Most spore strip preparations are provided in envelops that contain one or two strips and a control strip. The test strips are packaged in separate envelopes that are removed and sterilized at the time other material is processed. Subsequently, the test strips and control strips are cultured by placing the strips in a tube of tryptic-digest, casein-soy broth. These are incubated at 37 oC for gas sterilization and 56 oC for steam sterilization. Other types of spore preparations are commercially available. The manufacturer's directions should be followed closely.
Steam and hot air sterilizers should be tested once a week. Every load of material sterilized with ethylene oxide that is to be placed in contact with deep tissues should be tested.
Place the test strips in the center of the test specimen. Never place the strips on an open shelf in the autoclave. Place an ampoule containing a spore solution in the largest vessel to test fluid sterilization.
Handling the spore strips in the laboratory requires considerable care to prevent secondary contamination. Make the transfer with sterile forceps and scissors. Take care not to cross-contaminate the sterilized spore strips with the control strip.

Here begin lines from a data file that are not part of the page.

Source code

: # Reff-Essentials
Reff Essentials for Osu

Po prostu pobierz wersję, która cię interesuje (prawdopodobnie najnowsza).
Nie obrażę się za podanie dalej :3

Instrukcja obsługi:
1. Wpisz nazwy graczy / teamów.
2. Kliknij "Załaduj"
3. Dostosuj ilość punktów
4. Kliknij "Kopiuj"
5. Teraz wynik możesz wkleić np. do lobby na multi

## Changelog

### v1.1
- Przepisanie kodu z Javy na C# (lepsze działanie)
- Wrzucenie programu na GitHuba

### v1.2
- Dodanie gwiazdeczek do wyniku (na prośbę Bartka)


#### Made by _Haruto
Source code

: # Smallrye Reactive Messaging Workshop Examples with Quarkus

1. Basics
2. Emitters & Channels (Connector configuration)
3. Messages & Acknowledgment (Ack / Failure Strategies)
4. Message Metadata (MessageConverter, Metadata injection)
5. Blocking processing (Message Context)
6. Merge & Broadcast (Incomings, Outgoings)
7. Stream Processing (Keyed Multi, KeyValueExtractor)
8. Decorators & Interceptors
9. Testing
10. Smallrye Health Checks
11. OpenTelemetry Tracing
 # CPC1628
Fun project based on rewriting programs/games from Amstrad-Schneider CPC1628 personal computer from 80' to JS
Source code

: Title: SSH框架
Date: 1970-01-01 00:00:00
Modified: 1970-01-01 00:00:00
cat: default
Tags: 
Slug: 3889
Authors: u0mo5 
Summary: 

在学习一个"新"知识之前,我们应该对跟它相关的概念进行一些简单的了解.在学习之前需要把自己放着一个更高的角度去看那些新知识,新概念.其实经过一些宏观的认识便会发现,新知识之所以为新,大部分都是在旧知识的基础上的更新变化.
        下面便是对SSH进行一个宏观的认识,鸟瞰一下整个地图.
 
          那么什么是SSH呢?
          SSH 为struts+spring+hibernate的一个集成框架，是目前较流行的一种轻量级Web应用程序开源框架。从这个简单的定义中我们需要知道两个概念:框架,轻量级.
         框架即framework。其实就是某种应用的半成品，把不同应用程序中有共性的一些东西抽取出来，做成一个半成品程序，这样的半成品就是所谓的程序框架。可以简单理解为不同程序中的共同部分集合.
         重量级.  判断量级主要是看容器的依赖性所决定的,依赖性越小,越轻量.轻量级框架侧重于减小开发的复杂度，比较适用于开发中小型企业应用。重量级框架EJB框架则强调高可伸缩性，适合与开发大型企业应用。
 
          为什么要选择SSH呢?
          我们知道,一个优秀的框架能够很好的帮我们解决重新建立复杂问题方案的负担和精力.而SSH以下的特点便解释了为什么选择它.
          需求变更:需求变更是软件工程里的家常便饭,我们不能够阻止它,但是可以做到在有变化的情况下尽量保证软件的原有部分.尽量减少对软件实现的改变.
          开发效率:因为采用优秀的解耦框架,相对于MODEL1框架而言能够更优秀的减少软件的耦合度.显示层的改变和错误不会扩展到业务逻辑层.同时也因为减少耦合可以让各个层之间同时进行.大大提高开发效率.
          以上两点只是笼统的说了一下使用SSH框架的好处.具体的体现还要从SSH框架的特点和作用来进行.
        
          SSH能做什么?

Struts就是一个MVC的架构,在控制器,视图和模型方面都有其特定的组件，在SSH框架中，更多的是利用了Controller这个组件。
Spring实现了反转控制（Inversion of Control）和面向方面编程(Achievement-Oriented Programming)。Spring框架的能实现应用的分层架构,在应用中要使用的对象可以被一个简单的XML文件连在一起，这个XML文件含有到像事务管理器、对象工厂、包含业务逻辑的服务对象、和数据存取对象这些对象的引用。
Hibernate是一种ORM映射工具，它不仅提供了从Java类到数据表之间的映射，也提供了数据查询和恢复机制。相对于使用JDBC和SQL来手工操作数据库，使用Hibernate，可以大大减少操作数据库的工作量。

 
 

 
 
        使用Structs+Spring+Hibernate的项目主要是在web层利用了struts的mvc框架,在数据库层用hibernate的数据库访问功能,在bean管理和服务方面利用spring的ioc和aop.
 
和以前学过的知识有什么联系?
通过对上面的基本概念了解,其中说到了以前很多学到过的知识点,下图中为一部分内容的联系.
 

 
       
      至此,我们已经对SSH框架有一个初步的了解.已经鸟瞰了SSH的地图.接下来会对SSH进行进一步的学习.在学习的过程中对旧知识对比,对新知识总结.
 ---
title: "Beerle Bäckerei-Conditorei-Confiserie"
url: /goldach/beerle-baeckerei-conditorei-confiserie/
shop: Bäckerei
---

Perform gram staining and sub culturing to prevent false-positive reports that could result from secondary contamination of these cultures.
Whenever positive results are obtained, retest the sterilizers immediately with careful examination of thermometer and pressure-gauge readings as well as review of recent time and temperature records. If any deficiency is observed, or if the repeated sterility test still results in growth, engineering personnel should be consulted promptly.